Prompt:
Read the records and write them out again exactly.

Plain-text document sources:
------------------------

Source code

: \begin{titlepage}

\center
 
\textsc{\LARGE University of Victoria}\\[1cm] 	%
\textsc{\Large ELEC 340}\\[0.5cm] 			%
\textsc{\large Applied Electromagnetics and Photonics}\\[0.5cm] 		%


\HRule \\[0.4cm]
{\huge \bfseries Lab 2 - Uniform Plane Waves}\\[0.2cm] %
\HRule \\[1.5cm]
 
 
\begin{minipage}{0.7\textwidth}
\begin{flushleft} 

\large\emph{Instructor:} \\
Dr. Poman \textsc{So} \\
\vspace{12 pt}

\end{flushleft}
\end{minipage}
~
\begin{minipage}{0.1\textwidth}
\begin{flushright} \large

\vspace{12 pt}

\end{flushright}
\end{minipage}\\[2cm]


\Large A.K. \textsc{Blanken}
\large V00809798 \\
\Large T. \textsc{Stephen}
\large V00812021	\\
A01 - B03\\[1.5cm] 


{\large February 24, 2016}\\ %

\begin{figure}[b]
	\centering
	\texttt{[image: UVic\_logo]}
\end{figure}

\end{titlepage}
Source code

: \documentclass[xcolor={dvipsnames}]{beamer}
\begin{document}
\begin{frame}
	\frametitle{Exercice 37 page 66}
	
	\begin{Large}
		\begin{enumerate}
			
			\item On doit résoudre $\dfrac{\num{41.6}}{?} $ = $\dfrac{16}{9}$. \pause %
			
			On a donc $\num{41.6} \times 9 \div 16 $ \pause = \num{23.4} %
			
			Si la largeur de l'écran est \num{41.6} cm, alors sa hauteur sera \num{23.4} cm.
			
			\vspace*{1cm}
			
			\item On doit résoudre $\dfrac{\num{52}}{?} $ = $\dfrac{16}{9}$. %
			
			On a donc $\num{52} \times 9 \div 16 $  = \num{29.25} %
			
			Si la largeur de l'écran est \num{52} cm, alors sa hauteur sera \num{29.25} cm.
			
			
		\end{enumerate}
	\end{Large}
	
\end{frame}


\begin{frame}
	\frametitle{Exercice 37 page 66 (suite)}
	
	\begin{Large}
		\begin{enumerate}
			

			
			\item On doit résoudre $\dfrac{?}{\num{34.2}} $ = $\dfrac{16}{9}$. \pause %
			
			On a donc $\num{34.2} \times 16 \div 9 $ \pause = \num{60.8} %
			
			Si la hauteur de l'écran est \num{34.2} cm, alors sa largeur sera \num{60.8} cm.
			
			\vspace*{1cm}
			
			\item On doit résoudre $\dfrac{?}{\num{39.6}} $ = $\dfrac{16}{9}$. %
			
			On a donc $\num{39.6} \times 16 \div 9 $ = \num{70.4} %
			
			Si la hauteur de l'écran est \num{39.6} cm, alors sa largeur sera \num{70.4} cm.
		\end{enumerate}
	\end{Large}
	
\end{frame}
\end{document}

------------------------

The completed task:
Source code

: \begin{titlepage}

\center
 
\textsc{\LARGE University of Victoria}\\[1cm] 	%
\textsc{\Large ELEC 340}\\[0.5cm] 			%
\textsc{\large Applied Electromagnetics and Photonics}\\[0.5cm] 		%


\HRule \\[0.4cm]
{\huge \bfseries Lab 2 - Uniform Plane Waves}\\[0.2cm] %
\HRule \\[1.5cm]
 
 
\begin{minipage}{0.7\textwidth}
\begin{flushleft} 

\large\emph{Instructor:} \\
Dr. Poman \textsc{So} \\
\vspace{12 pt}

\end{flushleft}
\end{minipage}
~
\begin{minipage}{0.1\textwidth}
\begin{flushright} \large

\vspace{12 pt}

\end{flushright}
\end{minipage}\\[2cm]


\Large A.K. \textsc{Blanken}
\large V00809798 \\
\Large T. \textsc{Stephen}
\large V00812021	\\
A01 - B03\\[1.5cm] 


{\large February 24, 2016}\\ %

\begin{figure}[b]
	\centering
	\texttt{[image: UVic\_logo]}
\end{figure}

\end{titlepage}
Source code

: \documentclass[xcolor={dvipsnames}]{beamer}
\begin{document}
\begin{frame}
	\frametitle{Exercice 37 page 66}
	
	\begin{Large}
		\begin{enumerate}
			
			\item On doit résoudre $\dfrac{\num{41.6}}{?} $ = $\dfrac{16}{9}$. \pause %
			
			On a donc $\num{41.6} \times 9 \div 16 $ \pause = \num{23.4} %
			
			Si la largeur de l'écran est \num{41.6} cm, alors sa hauteur sera \num{23.4} cm.
			
			\vspace*{1cm}
			
			\item On doit résoudre $\dfrac{\num{52}}{?} $ = $\dfrac{16}{9}$. %
			
			On a donc $\num{52} \times 9 \div 16 $  = \num{29.25} %
			
			Si la largeur de l'écran est \num{52} cm, alors sa hauteur sera \num{29.25} cm.
			
			
		\end{enumerate}
	\end{Large}
	
\end{frame}


\begin{frame}
	\frametitle{Exercice 37 page 66 (suite)}
	
	\begin{Large}
		\begin{enumerate}
			

			
			\item On doit résoudre $\dfrac{?}{\num{34.2}} $ = $\dfrac{16}{9}$. \pause %
			
			On a donc $\num{34.2} \times 16 \div 9 $ \pause = \num{60.8} %
			
			Si la hauteur de l'écran est \num{34.2} cm, alors sa largeur sera \num{60.8} cm.
			
			\vspace*{1cm}
			
			\item On doit résoudre $\dfrac{?}{\num{39.6}} $ = $\dfrac{16}{9}$. %
			
			On a donc $\num{39.6} \times 16 \div 9 $ = \num{70.4} %
			
			Si la hauteur de l'écran est \num{39.6} cm, alors sa largeur sera \num{70.4} cm.
		\end{enumerate}
	\end{Large}
	
\end{frame}
\end{document}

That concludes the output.